Platinum dropped $23 to a quoted bid at $1,388 and palladium declined $9 to $565 the ounce. Rhodium was bid at $1,200 per troy ounce. The platinum-group metals’ sector is experiencing some major pain in the wake of falling prices and the fact that the South African noble metals’ output has fallen some 25% through the end of May as compared to one year ago is not yet helping values amid this risk-off maelstrom. Shares of certain miners have fallen dramatically; among the worst hit are Aquarius (down almost 84%) and Eastern Platinum (down more than 75%). Aquarius has actually halted the majority of its production at this juncture. Amplats had something to say about the situations as well.

In other markets crude oil fell 1.31% and copper… topped base metal declines with a loss of 2.56%. The euro flirted with the $1.20 pivot level as the eurozone crisis flared up once again in the wake of soaring Spanish bond yields and the IMF’s cutting off of Greek aid. Italian equity markets suffered a 5% shellacking today as investors ran for the crowded exit doors. Dow futures appeared to portend an unpleasant day in the making in New York.

The UK’s Telegraph notes that

"almost all of this year’s gains have been wiped out, with the gold price now just 1%. above its end-2011 level."

The Kitco Charts and Data page shows that gold started 2012 at $1,598 per ounce and that it is thus down 1% from that level as of this writing. The Telegraph remarks that

"[The] gold bugs are banking on QE3, a further round of quantitative easing from the Federal Reserve, to get the price moving again. But as the year progresses it’s nowhere in sight."

Meanwhile, Commerzbank analysts pointed to the continuing gold ETF outflows as evidence that the precious metal is "currently in lower demand." Nice euphemism.

Speaking of demand, specifically that on the physical side of the gold equation, the Reserve Bank of India’s Deputy Governor, Dr. K.C. Chakrabarty, sounded a bit like… Warren Buffett over the weekend when he addressed the issue of his institution’s attempts to curb Indian gold demand for the sake of righting the difficult current account deficit that his country faces. Dr.

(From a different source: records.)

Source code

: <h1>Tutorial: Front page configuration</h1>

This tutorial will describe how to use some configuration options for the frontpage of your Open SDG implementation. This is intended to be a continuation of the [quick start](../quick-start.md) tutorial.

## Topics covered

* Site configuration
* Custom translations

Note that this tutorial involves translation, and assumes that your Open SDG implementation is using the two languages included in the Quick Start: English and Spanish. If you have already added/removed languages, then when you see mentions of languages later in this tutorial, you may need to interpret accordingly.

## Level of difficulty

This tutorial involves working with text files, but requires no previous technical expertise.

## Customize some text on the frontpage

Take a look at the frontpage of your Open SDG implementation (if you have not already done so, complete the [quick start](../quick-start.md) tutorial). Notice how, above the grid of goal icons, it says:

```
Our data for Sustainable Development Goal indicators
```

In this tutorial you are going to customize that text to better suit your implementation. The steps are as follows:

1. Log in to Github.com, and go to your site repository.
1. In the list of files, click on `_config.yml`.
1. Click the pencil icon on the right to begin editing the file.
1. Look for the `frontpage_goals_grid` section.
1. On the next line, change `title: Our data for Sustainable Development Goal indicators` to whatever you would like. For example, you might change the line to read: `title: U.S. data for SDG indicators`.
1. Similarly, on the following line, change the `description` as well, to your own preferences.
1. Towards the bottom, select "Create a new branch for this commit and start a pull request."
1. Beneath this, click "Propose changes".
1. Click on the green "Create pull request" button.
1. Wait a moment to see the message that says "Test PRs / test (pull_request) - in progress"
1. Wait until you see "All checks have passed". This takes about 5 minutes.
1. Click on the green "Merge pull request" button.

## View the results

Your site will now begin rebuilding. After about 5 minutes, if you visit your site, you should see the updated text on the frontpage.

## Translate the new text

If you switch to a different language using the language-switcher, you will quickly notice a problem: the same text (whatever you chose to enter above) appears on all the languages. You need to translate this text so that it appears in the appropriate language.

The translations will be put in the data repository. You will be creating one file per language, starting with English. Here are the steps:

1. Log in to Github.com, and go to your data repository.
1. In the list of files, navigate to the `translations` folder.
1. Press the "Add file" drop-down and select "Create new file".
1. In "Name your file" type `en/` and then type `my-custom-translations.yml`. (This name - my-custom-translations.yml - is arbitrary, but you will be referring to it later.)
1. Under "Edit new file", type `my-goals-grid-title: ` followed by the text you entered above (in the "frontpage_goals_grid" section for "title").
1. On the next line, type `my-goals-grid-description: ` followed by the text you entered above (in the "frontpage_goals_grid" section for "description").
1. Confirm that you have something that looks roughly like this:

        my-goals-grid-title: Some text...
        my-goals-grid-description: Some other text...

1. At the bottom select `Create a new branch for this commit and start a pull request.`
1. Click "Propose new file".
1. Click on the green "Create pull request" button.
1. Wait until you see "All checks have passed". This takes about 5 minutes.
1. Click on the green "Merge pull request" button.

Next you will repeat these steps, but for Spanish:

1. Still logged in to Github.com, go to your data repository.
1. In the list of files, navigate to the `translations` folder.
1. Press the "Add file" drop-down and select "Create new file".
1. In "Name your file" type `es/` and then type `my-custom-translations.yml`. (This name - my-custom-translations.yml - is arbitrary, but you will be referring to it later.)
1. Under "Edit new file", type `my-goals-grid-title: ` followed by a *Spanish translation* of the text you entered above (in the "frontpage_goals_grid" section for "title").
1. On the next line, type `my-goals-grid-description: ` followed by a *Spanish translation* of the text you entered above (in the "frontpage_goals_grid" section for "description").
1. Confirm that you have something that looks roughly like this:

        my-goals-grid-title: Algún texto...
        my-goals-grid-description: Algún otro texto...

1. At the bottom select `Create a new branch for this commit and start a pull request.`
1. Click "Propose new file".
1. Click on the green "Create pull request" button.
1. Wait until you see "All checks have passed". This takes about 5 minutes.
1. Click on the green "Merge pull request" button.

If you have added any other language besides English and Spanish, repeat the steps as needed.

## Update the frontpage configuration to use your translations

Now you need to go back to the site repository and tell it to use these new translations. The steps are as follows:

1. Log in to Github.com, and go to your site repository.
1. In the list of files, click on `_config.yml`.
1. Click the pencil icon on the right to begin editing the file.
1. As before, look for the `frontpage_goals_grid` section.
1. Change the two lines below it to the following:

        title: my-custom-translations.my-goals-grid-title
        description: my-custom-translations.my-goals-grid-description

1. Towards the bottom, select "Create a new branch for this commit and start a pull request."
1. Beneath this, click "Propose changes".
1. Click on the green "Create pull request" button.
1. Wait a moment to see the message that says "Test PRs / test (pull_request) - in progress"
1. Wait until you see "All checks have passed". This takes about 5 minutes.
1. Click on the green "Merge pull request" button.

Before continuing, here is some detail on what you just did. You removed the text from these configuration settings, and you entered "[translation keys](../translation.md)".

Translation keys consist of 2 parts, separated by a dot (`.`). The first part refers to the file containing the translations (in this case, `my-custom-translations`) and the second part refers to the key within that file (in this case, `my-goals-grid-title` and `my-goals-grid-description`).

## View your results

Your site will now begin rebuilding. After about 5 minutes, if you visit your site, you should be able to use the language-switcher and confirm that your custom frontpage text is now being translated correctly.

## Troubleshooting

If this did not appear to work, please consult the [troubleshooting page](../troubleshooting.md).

Chakrabarty remarked that

"there is no intrinsic value in the speculative investment of gold" and that "the precious metal can’t be used for anything productive, [that it] gains in value only because of a “mad rush” for the commodity among speculators, and the day [that] this will end, the price will fall sharply."

Dr. Chakrabarty also noted in Mumbai this weekend that in order to achieve the aims of India’s central bank as regards the dampening of domestic gold demand, nothing short of a "big shift in people’s social and cultural attitudes towards gold" would do the job, highlighting the fact that

"the societal obsession with gold is an archaic idea of the pre-historic times when India was a rich society of abundance."

The problems that India is currently grappling with within the context of its burgeoning current account deficit have been attributed almost entirely to the large amounts of gold and oil that the country imports on an annual basis.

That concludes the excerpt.